> _GIVEN ENTRIES_
------------------------------------------------
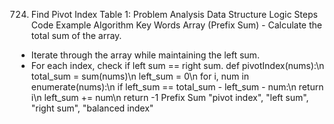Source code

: 724. Find Pivot Index
Table 1: Problem Analysis
Data Structure	Logic Steps	Code Example	Algorithm	Key Words
Array (Prefix Sum)	- Calculate the total sum of the array.
- Iterate through the array while maintaining the left sum.
- For each index, check if left sum == right sum.	def pivotIndex(nums):\n total_sum = sum(nums)\n left_sum = 0\n for i, num in enumerate(nums):\n if left_sum == total_sum - left_sum - num:\n return i\n left_sum += num\n return -1	Prefix Sum	"pivot index", "left sum", "right sum", "balanced index"
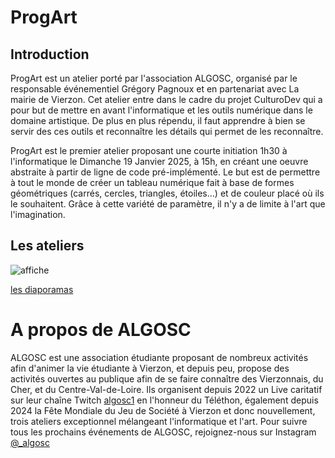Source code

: # ProgArt

## Introduction

ProgArt est un atelier porté par l'association ALGOSC, organisé par le responsable événementiel Grégory Pagnoux et en partenariat avec La mairie de Vierzon.
Cet atelier entre dans le cadre du projet CulturoDev qui a pour but de mettre en avant l'informatique et les outils numérique dans le domaine artistique. De plus en plus répendu, il faut apprendre à bien se servir des ces outils et reconnaître les détails qui permet de les reconnaître.


ProgArt est le premier atelier proposant une courte initiation 1h30 à l'informatique le Dimanche 19 Janvier 2025, à 15h, en créant une oeuvre abstraite à partir de ligne de code pré-implémenté. Le but est de permettre à tout le monde de créer un tableau numérique fait à base de formes géométriques (carrés, cercles, triangles, étoiles...) et de couleur placé où ils le souhaitent. Grâce à cette variété de paramètre, il n'y a de limite à l'art que l'imagination.

## Les ateliers

![affiche](images/CulturoDev_affiche.png)

[les diaporamas](https://drive.google.com/drive/u/1/folders/1SZQtuIgx7Uw5RWIvNZRm0tvet-Hl8jxc)

# A propos de ALGOSC

ALGOSC est une association étudiante proposant de nombreux activités afin d'animer la vie étudiante à Vierzon, et depuis peu, propose des activités ouvertes au publique afin de se faire connaître des Vierzonnais, du Cher, et du Centre-Val-de-Loire. Ils organisent depuis 2022 un Live caritatif sur leur chaîne Twitch [algosc1](https://www.twitch.tv/algosc1) en l'honneur du Téléthon, également depuis 2024 la Fête Mondiale du Jeu de Société à Vierzon et donc nouvellement, trois ateliers exceptionnel mélangeant l'informatique et l'art.
Pour suivre tous les prochains événements de ALGOSC, rejoignez-nous sur Instagram [@_algosc](https://www.instagram.com/_algosc/)

<center></center>

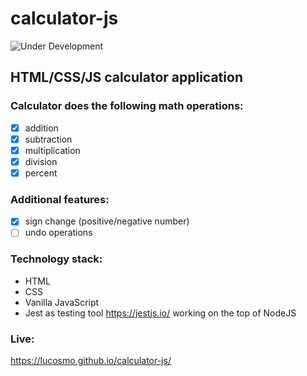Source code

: # calculator-js

![Under Development](https://img.shields.io/badge/under-development-orange.svg)
## HTML/CSS/JS calculator application
### Calculator does the following math operations:
- [x] addition
- [x] subtraction
- [x] multiplication
- [x] division
- [x] percent
### Additional features:
- [x] sign change (positive/negative number)
- [ ] undo operations
### Technology stack:
- HTML
- CSS
- Vanilla JavaScript 
- Jest as testing tool https://jestjs.io/ working on the top of NodeJS

### Live:
https://lucosmo.github.io/calculator-js/
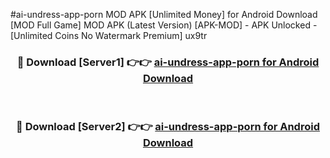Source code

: #ai-undress-app-porn MOD APK [Unlimited Money] for Android Download [MOD Full Game] MOD APK (Latest Version) [APK-MOD] - APK Unlocked - [Unlimited Coins No Watermark Premium] ux9tr



<div align="center">

<h3>🔴 Download [Server1] 👉👉 <a href="https://andorid.site?title=ai-undress-app-porn&ref=13M1">ai-undress-app-porn for Android Download</a></h3><br>

<h3>🔴 Download [Server2] 👉👉 <a href="https://andorid.site?title=ai-undress-app-porn&ref=13M1">ai-undress-app-porn for Android Download</a></h3>
</div>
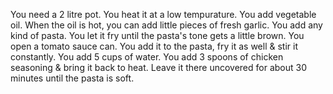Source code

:You need a 2 litre pot.
You heat it at a low tempurature.
You add vegetable oil.
When the oil is hot, you can add little pieces of fresh garlic.
You add any kind of pasta.
You let it fry until the pasta's tone gets a little brown.
You open a tomato sauce can.
You add it to the pasta, fry it as well & stir it constantly.
You add 5 cups of water.
You add 3 spoons of chicken seasoning & bring it back to heat.
Leave it there uncovered for about 30 minutes until the pasta is soft.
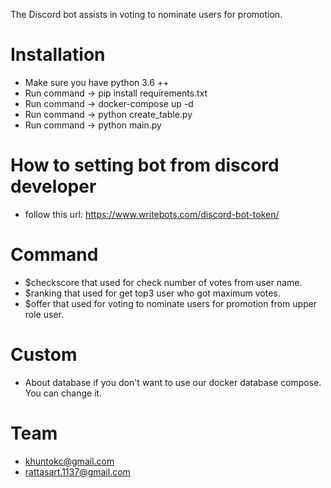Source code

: The Discord bot assists in voting to nominate users for promotion.

# Installation
- Make sure you have python 3.6 ++
- Run command -> pip install requirements.txt
- Run command -> docker-compose up -d
- Run command -> python create_table.py
- Run command -> python main.py

# How to setting bot from discord developer
- follow this url: https://www.writebots.com/discord-bot-token/

# Command
- $checkscore that used for check number of votes from user name.
- $ranking that used for get top3 user who got maximum votes.
- $offer that used for voting to nominate users for promotion from upper role user.

# Custom
- About database if you don't want to use our docker database compose. You can change it.

# Team
- khuntokc@gmail.com
- rattasart.1137@gmail.com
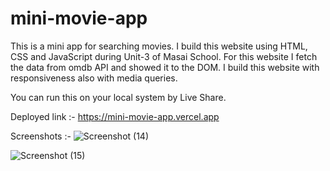 # mini-movie-app

This is a mini app for searching movies. I build this website using HTML, CSS and JavaScript during Unit-3 of Masai School. For this website I fetch the data from omdb API and showed it to the DOM. I build this website with responsiveness also with media queries.

You can run this on your local system by Live Share.

Deployed link :- https://mini-movie-app.vercel.app

Screenshots :- 
![Screenshot (14)](https://user-images.githubusercontent.com/97454787/166258448-22adc279-a55d-4379-8398-8d22520adc0f.png)

![Screenshot (15)](https://user-images.githubusercontent.com/97454787/166258463-642b3dfd-76f1-4929-804f-07a5890b10d3.png)

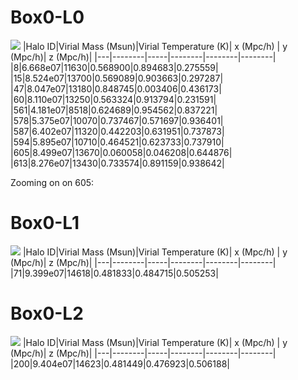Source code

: # Box0-L0
![](https://github.com/dcarrel1/Box/blob/main/Box0-L0/reduced.png)
|Halo ID|Virial Mass (Msun)|Virial Temperature (K)| x (Mpc/h) | y (Mpc/h)| z (Mpc/h)|
|---|--------|-----|--------|--------|--------|
|8|6.668e07|11630|0.568900|0.894683|0.275559|
|15|8.524e07|13700|0.569089|0.903663|0.297287|
|47|8.047e07|13180|0.848745|0.003406|0.436173|
|60|8.110e07|13250|0.563324|0.913794|0.231591|
|561|4.181e07|8518|0.624689|0.954562|0.837221|
|578|5.375e07|10070|0.737467|0.571697|0.936401|
|587|6.402e07|11320|0.442203|0.631951|0.737873|
|594|5.895e07|10710|0.464521|0.623733|0.737910|
|605|8.499e07|13670|0.060058|0.046208|0.644876|
|613|8.276e07|13430|0.733574|0.891159|0.938642|

Zooming on on 605:

# Box0-L1
![](https://github.com/dcarrel1/Box/blob/main/Box0-L1/reduced.png)
|Halo ID|Virial Mass (Msun)|Virial Temperature (K)| x (Mpc/h) | y (Mpc/h)| z (Mpc/h)|
|---|--------|-----|--------|--------|--------|
|71|9.399e07|14618|0.481833|0.484715|0.505253|


# Box0-L2
![](https://github.com/dcarrel1/Box/blob/main/Box0-L2/reduced.png)
|Halo ID|Virial Mass (Msun)|Virial Temperature (K)| x (Mpc/h) | y (Mpc/h)| z (Mpc/h)|
|---|--------|-----|--------|--------|--------|
|200|9.404e07|14623|0.481449|0.476923|0.506188|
------------------------------------------------
> _TASK DESCRIPTION_
Give the records back exactly, with no pictures.

> _RESULT_
Source code

: 724. Find Pivot Index
Table 1: Problem Analysis
Data Structure	Logic Steps	Code Example	Algorithm	Key Words
Array (Prefix Sum)	- Calculate the total sum of the array.
- Iterate through the array while maintaining the left sum.
- For each index, check if left sum == right sum.	def pivotIndex(nums):\n total_sum = sum(nums)\n left_sum = 0\n for i, num in enumerate(nums):\n if left_sum == total_sum - left_sum - num:\n return i\n left_sum += num\n return -1	Prefix Sum	"pivot index", "left sum", "right sum", "balanced index"
Source code

: # ProgArt

## Introduction

ProgArt est un atelier porté par l'association ALGOSC, organisé par le responsable événementiel Grégory Pagnoux et en partenariat avec La mairie de Vierzon.
Cet atelier entre dans le cadre du projet CulturoDev qui a pour but de mettre en avant l'informatique et les outils numérique dans le domaine artistique. De plus en plus répendu, il faut apprendre à bien se servir des ces outils et reconnaître les détails qui permet de les reconnaître.


ProgArt est le premier atelier proposant une courte initiation 1h30 à l'informatique le Dimanche 19 Janvier 2025, à 15h, en créant une oeuvre abstraite à partir de ligne de code pré-implémenté. Le but est de permettre à tout le monde de créer un tableau numérique fait à base de formes géométriques (carrés, cercles, triangles, étoiles...) et de couleur placé où ils le souhaitent. Grâce à cette variété de paramètre, il n'y a de limite à l'art que l'imagination.

## Les ateliers

![affiche](images/CulturoDev_affiche.png)

[les diaporamas](https://drive.google.com/drive/u/1/folders/1SZQtuIgx7Uw5RWIvNZRm0tvet-Hl8jxc)

# A propos de ALGOSC

ALGOSC est une association étudiante proposant de nombreux activités afin d'animer la vie étudiante à Vierzon, et depuis peu, propose des activités ouvertes au publique afin de se faire connaître des Vierzonnais, du Cher, et du Centre-Val-de-Loire. Ils organisent depuis 2022 un Live caritatif sur leur chaîne Twitch [algosc1](https://www.twitch.tv/algosc1) en l'honneur du Téléthon, également depuis 2024 la Fête Mondiale du Jeu de Société à Vierzon et donc nouvellement, trois ateliers exceptionnel mélangeant l'informatique et l'art.
Pour suivre tous les prochains événements de ALGOSC, rejoignez-nous sur Instagram [@_algosc](https://www.instagram.com/_algosc/)

<center></center>

Source code

: # calculator-js

![Under Development](https://img.shields.io/badge/under-development-orange.svg)
## HTML/CSS/JS calculator application
### Calculator does the following math operations:
- [x] addition
- [x] subtraction
- [x] multiplication
- [x] division
- [x] percent
### Additional features:
- [x] sign change (positive/negative number)
- [ ] undo operations
### Technology stack:
- HTML
- CSS
- Vanilla JavaScript 
- Jest as testing tool https://jestjs.io/ working on the top of NodeJS

### Live:
https://lucosmo.github.io/calculator-js/
Source code

: #ai-undress-app-porn MOD APK [Unlimited Money] for Android Download [MOD Full Game] MOD APK (Latest Version) [APK-MOD] - APK Unlocked - [Unlimited Coins No Watermark Premium] ux9tr



<div align="center">

<h3>🔴 Download [Server1] 👉👉 <a href="https://andorid.site?title=ai-undress-app-porn&ref=13M1">ai-undress-app-porn for Android Download</a></h3><br>

<h3>🔴 Download [Server2] 👉👉 <a href="https://andorid.site?title=ai-undress-app-porn&ref=13M1">ai-undress-app-porn for Android Download</a></h3>
</div>
Source code

:You need a 2 litre pot.
You heat it at a low tempurature.
You add vegetable oil.
When the oil is hot, you can add little pieces of fresh garlic.
You add any kind of pasta.
You let it fry until the pasta's tone gets a little brown.
You open a tomato sauce can.
You add it to the pasta, fry it as well & stir it constantly.
You add 5 cups of water.
You add 3 spoons of chicken seasoning & bring it back to heat.
Leave it there uncovered for about 30 minutes until the pasta is soft.
Source code

: The Discord bot assists in voting to nominate users for promotion.

# Installation
- Make sure you have python 3.6 ++
- Run command -> pip install requirements.txt
- Run command -> docker-compose up -d
- Run command -> python create_table.py
- Run command -> python main.py

# How to setting bot from discord developer
- follow this url: https://www.writebots.com/discord-bot-token/

# Command
- $checkscore that used for check number of votes from user name.
- $ranking that used for get top3 user who got maximum votes.
- $offer that used for voting to nominate users for promotion from upper role user.

# Custom
- About database if you don't want to use our docker database compose. You can change it.

# Team
- khuntokc@gmail.com
- rattasart.1137@gmail.com
 # mini-movie-app

This is a mini app for searching movies. I build this website using HTML, CSS and JavaScript during Unit-3 of Masai School. For this website I fetch the data from omdb API and showed it to the DOM. I build this website with responsiveness also with media queries.

You can run this on your local system by Live Share.

Deployed link :- https://mini-movie-app.vercel.app

Screenshots :- 
![Screenshot (14)](https://user-images.githubusercontent.com/97454787/166258448-22adc279-a55d-4379-8398-8d22520adc0f.png)

![Screenshot (15)](https://user-images.githubusercontent.com/97454787/166258463-642b3dfd-76f1-4929-804f-07a5890b10d3.png)

Source code

: # Box0-L0
![](https://github.com/dcarrel1/Box/blob/main/Box0-L0/reduced.png)
|Halo ID|Virial Mass (Msun)|Virial Temperature (K)| x (Mpc/h) | y (Mpc/h)| z (Mpc/h)|
|---|--------|-----|--------|--------|--------|
|8|6.668e07|11630|0.568900|0.894683|0.275559|
|15|8.524e07|13700|0.569089|0.903663|0.297287|
|47|8.047e07|13180|0.848745|0.003406|0.436173|
|60|8.110e07|13250|0.563324|0.913794|0.231591|
|561|4.181e07|8518|0.624689|0.954562|0.837221|
|578|5.375e07|10070|0.737467|0.571697|0.936401|
|587|6.402e07|11320|0.442203|0.631951|0.737873|
|594|5.895e07|10710|0.464521|0.623733|0.737910|
|605|8.499e07|13670|0.060058|0.046208|0.644876|
|613|8.276e07|13430|0.733574|0.891159|0.938642|

Zooming on on 605:

# Box0-L1
![](https://github.com/dcarrel1/Box/blob/main/Box0-L1/reduced.png)
|Halo ID|Virial Mass (Msun)|Virial Temperature (K)| x (Mpc/h) | y (Mpc/h)| z (Mpc/h)|
|---|--------|-----|--------|--------|--------|
|71|9.399e07|14618|0.481833|0.484715|0.505253|


# Box0-L2
![](https://github.com/dcarrel1/Box/blob/main/Box0-L2/reduced.png)
|Halo ID|Virial Mass (Msun)|Virial Temperature (K)| x (Mpc/h) | y (Mpc/h)| z (Mpc/h)|
|---|--------|-----|--------|--------|--------|
|200|9.404e07|14623|0.481449|0.476923|0.506188|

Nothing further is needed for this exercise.